Exercise requirements: Only the lines that contain the string "itself" belong in the answer; pull them from the records.

┄┄┄┄┄┄┄┄┄┄

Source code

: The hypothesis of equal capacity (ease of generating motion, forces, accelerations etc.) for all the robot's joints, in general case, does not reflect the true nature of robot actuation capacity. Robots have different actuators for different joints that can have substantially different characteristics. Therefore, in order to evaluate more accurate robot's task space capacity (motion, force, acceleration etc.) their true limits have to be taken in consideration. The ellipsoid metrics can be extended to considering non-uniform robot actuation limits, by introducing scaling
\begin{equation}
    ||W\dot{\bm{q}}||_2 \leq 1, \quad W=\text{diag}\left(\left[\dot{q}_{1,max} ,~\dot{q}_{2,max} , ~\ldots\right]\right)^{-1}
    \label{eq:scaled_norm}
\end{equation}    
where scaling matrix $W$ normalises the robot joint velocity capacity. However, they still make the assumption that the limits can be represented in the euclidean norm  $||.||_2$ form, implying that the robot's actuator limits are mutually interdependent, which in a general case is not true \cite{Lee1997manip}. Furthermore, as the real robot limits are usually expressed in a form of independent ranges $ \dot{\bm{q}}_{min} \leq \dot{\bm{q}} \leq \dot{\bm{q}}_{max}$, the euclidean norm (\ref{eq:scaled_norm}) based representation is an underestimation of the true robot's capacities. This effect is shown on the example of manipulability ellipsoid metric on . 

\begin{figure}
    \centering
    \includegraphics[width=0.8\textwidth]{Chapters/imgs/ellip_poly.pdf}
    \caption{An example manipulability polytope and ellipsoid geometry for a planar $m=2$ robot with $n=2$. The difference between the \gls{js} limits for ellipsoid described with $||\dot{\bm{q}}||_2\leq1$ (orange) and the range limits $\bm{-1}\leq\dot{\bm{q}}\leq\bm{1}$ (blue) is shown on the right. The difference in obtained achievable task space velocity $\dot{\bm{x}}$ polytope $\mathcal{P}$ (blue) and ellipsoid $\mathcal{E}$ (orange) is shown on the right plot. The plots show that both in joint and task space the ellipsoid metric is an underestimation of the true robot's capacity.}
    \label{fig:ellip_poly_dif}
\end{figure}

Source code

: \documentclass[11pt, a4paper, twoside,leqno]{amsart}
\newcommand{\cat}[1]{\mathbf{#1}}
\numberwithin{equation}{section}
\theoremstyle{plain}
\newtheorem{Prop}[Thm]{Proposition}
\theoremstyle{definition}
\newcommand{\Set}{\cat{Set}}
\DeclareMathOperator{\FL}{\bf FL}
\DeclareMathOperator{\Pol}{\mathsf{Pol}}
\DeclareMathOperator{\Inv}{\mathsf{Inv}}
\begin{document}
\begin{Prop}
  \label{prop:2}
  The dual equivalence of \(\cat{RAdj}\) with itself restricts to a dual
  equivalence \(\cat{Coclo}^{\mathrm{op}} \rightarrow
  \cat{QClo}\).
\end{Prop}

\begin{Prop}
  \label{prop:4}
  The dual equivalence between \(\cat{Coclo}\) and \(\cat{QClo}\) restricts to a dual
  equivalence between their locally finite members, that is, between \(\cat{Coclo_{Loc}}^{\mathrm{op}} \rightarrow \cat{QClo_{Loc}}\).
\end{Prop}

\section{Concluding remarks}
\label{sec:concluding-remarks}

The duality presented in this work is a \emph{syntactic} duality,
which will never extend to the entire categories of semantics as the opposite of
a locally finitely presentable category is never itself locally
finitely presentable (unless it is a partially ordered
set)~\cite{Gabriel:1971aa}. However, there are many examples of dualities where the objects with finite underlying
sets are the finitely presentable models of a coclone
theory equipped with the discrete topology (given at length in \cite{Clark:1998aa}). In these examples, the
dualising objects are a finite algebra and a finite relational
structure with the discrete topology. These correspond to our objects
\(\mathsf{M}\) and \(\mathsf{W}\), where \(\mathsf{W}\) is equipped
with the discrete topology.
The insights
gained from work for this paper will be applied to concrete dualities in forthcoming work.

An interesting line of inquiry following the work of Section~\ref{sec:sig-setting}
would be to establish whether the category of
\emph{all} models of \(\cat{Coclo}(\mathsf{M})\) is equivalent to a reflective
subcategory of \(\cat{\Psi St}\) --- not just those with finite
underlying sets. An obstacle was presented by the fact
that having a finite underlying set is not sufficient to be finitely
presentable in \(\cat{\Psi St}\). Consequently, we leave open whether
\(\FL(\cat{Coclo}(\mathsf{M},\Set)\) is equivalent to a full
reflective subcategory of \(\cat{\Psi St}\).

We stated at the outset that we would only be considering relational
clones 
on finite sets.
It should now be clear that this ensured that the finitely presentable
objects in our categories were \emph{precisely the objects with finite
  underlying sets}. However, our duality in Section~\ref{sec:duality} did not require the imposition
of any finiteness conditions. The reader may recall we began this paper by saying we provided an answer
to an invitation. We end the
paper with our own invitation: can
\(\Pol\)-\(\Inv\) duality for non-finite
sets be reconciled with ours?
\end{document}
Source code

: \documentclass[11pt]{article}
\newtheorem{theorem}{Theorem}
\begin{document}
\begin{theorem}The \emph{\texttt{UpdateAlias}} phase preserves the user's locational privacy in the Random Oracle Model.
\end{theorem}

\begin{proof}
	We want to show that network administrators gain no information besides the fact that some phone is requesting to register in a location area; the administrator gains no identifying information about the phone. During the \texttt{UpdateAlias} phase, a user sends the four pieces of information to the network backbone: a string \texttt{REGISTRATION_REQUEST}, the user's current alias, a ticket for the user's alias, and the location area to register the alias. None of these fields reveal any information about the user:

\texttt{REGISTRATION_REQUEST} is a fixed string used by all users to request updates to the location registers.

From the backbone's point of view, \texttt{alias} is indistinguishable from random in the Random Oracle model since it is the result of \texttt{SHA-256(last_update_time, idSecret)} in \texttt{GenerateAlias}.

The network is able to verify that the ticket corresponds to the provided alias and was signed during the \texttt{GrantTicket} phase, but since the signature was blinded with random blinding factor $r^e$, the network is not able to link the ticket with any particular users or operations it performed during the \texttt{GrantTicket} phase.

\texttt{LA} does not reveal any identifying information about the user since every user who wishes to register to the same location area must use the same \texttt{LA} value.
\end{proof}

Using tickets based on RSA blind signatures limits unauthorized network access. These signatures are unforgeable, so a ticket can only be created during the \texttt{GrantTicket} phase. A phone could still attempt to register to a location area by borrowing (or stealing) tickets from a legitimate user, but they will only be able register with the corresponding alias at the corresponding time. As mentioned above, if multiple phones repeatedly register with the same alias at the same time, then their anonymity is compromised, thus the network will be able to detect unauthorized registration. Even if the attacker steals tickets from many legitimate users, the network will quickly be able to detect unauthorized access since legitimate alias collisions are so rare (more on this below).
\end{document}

┄┄┄┄┄┄┄┄┄┄

Reply to the exercise:
  The dual equivalence of \(\cat{RAdj}\) with itself restricts to a dual
a locally finitely presentable category is never itself locally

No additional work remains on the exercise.